Prior to the next sales kickoff you will build a presentation that your sales person will present to his peers. You will coach him through the presentation to make sure he’s credible and knowledgeable. When he presents, the other sales persons are in complete disbelief that this guy made a sale. Even more important, they believe they can sell even more. Now you have their attention and can present the knowledge they need to win.

60 Days Before Launch

Develop Sales Readiness Training Materials

The typical sales preparation process is for the marketing team to build some marketing collateral, create a PowerPoint presentation, a new demo and throw it over the wall to the sales team. Then let the sales team figure it out and waste a lot of valuable selling opportunity.

At the sales kick-off members of your marketing team present new features in the product and explain how cool they are. They also explain the calendar of marketing events that will be conducted to provide the sales team with “air cover”.

The sales team doesn’t need to know about features and programs, they need knowledge. Knowledge of the Buyers, where to find them, the problems they are experiencing, how to talk with them and how the problems are affecting their organization. Then and only then do they need to know how the product they are selling addresses the problems and the competitors they are likely to encounter.

Address Resistance to Selling
Sales people must believe that they can achieve quota selling your product. Do you have a product that your sales team is ignoring or resisting to sell? It’s likely that one or more points of sales resistance are in play. There are five basic reasons that sales people will resist selling your product:

  • Change in buyers
  • Change in buying cycle
  • Change in price
  • Change in technology
  • Change in product/market maturity

A change in any one of these parameters will cause Sales to resist selling the product. Most often this appears when the sales person is asked to call on a different buyer.

If you are asking sales people to change any one of the five sales resistance parameters, it will need to be addressed as part of Sales Training. You can deal with this head on by using your knowledge of the problem, the buyers, their buying criteria and buying cycle.

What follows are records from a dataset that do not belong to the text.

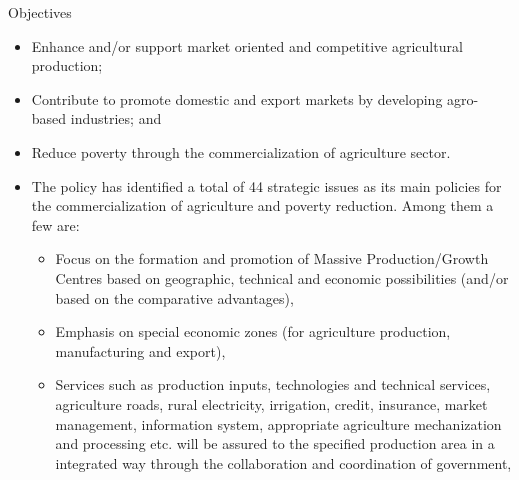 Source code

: \documentclass[12pt,ignorenonframetext,aspectratio=169]{beamer}
\providecommand{\tightlist}{%
  \setlength{\itemsep}{0pt}\setlength{\parskip}{0pt}}
\begin{document}
\begin{frame}{Objectives}
\protect\hypertarget{objectives}{}
\begin{itemize}
\tightlist
\item
  Enhance and/or support market oriented and competitive agricultural
  production;
\item
  Contribute to promote domestic and export markets by developing
  agro-based industries; and
\item
  Reduce poverty through the commercialization of agriculture sector.
\end{itemize}
\end{frame}

\begin{frame}{}
\protect\hypertarget{section-2}{}
\begin{itemize}
\tightlist
\item
  The policy has identified a total of 44 strategic issues as its main
  policies for the commercialization of agriculture and poverty
  reduction. Among them a few are:

  \begin{itemize}
  \tightlist
  \item
    Focus on the formation and promotion of Massive Production/Growth
    Centres based on geographic, technical and economic possibilities
    (and/or based on the comparative advantages),
  \item
    Emphasis on special economic zones (for agriculture production,
    manufacturing and export),
  \item
    Services such as production inputs, technologies and technical
    services, agriculture roads, rural electricity, irrigation, credit,
    insurance, market management, information system, appropriate
    agriculture mechanization and processing etc. will be assured to the
    specified production area in a integrated way through the
    collaboration and coordination of government,
  \end{itemize}
\end{itemize}
\end{frame}
\end{document}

Instead of gratuitous product slides in the PowerPoint presentation, spend most of the time talking about buyers. Show the sales people how to have a conversation with them and you’ll win them over.

Establish Win/Loss Analysis Protocol

Using Win/Loss Analysis to learn about buyers and the buying cycle is one of the most valuable activities that Marketing can perform during and after product launch. Sales should never do Win/Loss Analysis. The reason is because the outcomes are predictable. We lost the deal because the price was too high and feature X was missing. Win/Loss should be used to learn what you don’t know, not confirm what you already know. It can reveal interesting details about which buyers were involved in the sale and where a deal got stuck in the buying cycle.

In the early stages of a new product launch, Win/Loss calls can reveal insights that will enable you to adjust messages, marketing programs and sales tools to win more deals, more often.

30 Days Before Launch

Conduct Sales Readiness Training
30 days prior to launch is time to ready your team to sell the product. Remember that your goal is get sales people to believe they can achieve quota with your product. If you have an indirect channel it’s getting them to believe that they can make money with your product at an acceptable margin.

Build in multiple ways to reach your sales channel with Sales Readiness Training. It’s not always possible get everyone in the same place at the same time, so you may need to travel to them or utilize web conference tools to reach them. Also build in checkpoints along the way to share newly discovered information and to share sales successes.

Sale Velocity is Planned

Sales velocity can be planned provided there is an alignment between solving a problem that is urgent, pervasive and buyers are will to pay to solve, knowledge of buyers and the buying process, giving the sales team the knowledge they need to win, and creating awareness in the market to drive interest.